Along comes this woman who stops and says, “I hope you do realize you’re attracting rats?” (attracting rats! Is it my hair?)

“Am I?” I said without taking that much suggested pause. “I think you must be right since now you’re here.”


Where is that slogan…where did I put it…must be in my other bag.

She seemed so startled at my quick remark that she practically ran away.

Uh-oh…well, she started it but it wasn’t very 12 Steppy of me, now was it?

When I was little I’d watch my mother and grandfather always feed the birds. The collective reasoning was, ‘they have to eat too,’ which has stayed with me for well over 50 years.

The other thing, if you’ve ever fed them, it’s gone way before you can say,”I hope you do realize you’re attracting rats.”

I’ve even heard my friend Jed, who loves all creatures say it, but I can’t help disagreeing.

It’s not as if I’m dropping bags of bread as I walk like Gretel and even she was conservative sprinkling those few ‘come hither’ crumbs. (I know Hansel was there too, I don’t care about him right now.)

I was taught that if you’re eating you share. Just the other day I split my rustic tuna, hummus and white bean sandwich with a homeless man who happened to be sitting on the same bench as me. Of course it was too bad he didn’t like it and spit it out, but the point was that I gave him half. It seemed to annoy him though that I didn’t have any chips.

“Next time,” I told him.

To may a long story, or post in this case, a little longer…

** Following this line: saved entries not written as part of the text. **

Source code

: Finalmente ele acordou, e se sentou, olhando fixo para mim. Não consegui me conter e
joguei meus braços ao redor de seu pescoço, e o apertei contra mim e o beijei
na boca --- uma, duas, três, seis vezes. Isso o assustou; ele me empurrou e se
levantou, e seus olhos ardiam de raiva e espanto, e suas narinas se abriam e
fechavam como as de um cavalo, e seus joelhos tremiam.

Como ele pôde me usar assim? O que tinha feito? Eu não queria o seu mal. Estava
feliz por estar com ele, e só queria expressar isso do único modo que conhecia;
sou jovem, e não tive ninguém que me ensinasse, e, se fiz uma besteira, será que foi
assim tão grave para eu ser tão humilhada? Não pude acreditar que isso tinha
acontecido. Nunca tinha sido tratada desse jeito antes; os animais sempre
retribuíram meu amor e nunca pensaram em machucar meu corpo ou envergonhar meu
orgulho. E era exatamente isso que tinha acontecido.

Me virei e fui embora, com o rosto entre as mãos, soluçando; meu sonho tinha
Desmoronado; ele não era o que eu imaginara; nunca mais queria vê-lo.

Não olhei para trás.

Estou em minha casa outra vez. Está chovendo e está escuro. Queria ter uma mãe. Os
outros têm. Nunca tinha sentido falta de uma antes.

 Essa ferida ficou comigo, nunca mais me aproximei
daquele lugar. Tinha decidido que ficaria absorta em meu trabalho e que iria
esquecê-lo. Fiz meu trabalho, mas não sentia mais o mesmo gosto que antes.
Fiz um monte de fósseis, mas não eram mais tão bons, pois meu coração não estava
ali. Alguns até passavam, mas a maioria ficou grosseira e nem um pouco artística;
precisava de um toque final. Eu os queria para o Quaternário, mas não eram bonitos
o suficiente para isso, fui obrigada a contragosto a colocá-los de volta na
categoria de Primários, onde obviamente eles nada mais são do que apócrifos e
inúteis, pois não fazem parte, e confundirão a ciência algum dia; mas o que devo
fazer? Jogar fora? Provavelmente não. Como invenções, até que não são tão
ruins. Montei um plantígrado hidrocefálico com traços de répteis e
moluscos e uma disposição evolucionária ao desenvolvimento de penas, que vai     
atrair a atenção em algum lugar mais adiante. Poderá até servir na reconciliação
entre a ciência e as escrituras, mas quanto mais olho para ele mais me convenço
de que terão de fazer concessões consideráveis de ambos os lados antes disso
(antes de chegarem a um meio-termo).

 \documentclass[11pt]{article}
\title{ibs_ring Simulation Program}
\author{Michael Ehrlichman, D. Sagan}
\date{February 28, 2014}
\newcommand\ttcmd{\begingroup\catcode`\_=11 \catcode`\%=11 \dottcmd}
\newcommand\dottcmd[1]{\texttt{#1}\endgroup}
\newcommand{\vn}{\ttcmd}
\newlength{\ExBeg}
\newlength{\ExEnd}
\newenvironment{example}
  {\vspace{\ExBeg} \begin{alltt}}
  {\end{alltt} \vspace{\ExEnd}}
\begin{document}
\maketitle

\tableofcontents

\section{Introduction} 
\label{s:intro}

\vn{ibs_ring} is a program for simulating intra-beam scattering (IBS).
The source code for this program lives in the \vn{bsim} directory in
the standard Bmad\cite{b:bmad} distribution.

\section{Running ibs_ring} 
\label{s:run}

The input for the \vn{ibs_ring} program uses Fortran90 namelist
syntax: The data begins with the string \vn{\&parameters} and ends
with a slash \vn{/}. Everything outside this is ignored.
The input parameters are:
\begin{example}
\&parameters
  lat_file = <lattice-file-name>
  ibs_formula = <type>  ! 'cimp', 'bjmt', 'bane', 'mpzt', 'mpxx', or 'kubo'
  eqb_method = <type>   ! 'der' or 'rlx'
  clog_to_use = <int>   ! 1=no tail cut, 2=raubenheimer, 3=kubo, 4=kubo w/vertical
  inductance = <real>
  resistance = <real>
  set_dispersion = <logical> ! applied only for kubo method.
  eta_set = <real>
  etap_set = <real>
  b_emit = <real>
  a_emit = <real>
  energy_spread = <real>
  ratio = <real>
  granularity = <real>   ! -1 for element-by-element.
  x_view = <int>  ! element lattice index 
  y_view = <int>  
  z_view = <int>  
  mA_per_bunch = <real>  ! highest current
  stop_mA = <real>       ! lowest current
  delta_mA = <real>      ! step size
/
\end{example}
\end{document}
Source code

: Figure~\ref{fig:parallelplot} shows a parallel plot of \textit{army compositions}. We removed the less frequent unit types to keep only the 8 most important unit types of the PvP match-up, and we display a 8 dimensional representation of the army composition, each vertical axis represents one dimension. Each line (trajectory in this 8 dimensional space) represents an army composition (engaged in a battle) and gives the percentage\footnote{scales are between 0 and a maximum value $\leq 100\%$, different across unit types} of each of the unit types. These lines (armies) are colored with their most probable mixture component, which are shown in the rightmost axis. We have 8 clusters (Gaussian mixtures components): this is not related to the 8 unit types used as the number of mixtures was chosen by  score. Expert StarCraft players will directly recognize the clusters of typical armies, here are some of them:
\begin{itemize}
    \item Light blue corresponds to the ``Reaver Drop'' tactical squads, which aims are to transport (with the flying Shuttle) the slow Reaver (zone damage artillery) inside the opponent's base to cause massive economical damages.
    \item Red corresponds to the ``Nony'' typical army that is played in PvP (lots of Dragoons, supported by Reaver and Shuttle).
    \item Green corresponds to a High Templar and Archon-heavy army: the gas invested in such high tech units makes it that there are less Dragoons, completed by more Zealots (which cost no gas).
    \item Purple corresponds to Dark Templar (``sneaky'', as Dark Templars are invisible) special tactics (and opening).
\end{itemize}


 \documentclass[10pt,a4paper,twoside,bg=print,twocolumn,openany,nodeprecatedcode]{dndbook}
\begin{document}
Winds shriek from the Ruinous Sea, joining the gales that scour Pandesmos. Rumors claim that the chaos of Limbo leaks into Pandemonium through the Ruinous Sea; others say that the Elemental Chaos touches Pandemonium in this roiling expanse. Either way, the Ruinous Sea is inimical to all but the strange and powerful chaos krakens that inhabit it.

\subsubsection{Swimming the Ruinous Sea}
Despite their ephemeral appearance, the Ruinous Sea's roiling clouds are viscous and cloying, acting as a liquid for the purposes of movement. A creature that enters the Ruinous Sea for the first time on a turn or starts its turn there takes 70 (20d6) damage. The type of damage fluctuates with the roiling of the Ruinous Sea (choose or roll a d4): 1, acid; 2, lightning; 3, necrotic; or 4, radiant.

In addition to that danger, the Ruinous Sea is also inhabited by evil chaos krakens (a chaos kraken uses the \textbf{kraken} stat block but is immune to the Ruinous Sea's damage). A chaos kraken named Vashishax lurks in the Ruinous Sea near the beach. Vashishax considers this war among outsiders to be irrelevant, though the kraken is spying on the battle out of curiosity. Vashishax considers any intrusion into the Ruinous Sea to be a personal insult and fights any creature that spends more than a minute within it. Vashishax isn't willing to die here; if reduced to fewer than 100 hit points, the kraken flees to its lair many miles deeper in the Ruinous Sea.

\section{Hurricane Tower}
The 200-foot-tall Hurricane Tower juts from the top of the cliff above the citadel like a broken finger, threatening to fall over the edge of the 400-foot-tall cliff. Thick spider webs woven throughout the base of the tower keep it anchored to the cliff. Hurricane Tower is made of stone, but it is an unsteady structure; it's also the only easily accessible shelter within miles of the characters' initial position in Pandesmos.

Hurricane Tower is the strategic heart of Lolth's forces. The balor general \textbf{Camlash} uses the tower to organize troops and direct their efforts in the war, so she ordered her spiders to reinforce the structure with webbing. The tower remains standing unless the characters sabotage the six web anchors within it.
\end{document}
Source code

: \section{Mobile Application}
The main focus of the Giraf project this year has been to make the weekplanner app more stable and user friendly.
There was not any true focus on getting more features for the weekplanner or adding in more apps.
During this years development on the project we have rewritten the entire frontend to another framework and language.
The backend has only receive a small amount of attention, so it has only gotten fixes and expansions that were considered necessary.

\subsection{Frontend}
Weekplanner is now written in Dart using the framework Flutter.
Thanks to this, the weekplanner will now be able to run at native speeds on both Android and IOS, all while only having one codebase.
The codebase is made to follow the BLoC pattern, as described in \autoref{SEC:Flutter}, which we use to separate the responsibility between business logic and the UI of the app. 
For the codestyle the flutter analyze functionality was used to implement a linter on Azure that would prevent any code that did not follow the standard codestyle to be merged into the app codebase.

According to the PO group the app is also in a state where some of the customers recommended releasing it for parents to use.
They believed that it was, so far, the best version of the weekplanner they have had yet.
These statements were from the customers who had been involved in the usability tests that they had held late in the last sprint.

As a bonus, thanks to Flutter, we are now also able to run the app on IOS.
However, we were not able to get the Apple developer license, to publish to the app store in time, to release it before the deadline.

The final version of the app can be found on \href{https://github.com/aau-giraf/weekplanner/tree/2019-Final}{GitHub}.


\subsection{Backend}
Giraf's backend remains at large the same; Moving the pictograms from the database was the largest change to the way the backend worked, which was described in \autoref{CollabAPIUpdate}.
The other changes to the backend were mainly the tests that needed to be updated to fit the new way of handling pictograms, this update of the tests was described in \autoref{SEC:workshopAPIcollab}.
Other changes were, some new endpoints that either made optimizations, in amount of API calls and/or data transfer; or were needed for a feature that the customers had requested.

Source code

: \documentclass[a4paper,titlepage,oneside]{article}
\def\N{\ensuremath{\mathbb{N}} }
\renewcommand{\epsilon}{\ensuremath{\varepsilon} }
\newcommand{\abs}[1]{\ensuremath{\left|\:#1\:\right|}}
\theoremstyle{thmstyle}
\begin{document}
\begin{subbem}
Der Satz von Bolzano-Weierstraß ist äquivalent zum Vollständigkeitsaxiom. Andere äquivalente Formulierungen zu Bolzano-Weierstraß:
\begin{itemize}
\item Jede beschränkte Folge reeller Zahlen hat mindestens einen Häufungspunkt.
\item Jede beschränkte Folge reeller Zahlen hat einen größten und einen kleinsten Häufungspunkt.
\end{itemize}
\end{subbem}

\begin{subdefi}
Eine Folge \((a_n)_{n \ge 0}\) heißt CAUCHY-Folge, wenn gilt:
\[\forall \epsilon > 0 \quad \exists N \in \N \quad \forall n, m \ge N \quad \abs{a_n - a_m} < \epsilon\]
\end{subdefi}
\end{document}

I like feeding others four-legged or otherwise and if some woman feels that I’ve taken, Give us our daily bread to the extreme then rats to that…

as they say.


About Susannah Bianchi

I'm just a girl who likes to write slightly on slant. I've had a career in fashion, dabbled in film and to be honest, I don't like talking about myself. Now my posts are another matter so I will let them speak for themselves. My eBooks, A New York Diary, Model Behavior: Friends For Life and Notes From A Working Cat can be found on Thanks.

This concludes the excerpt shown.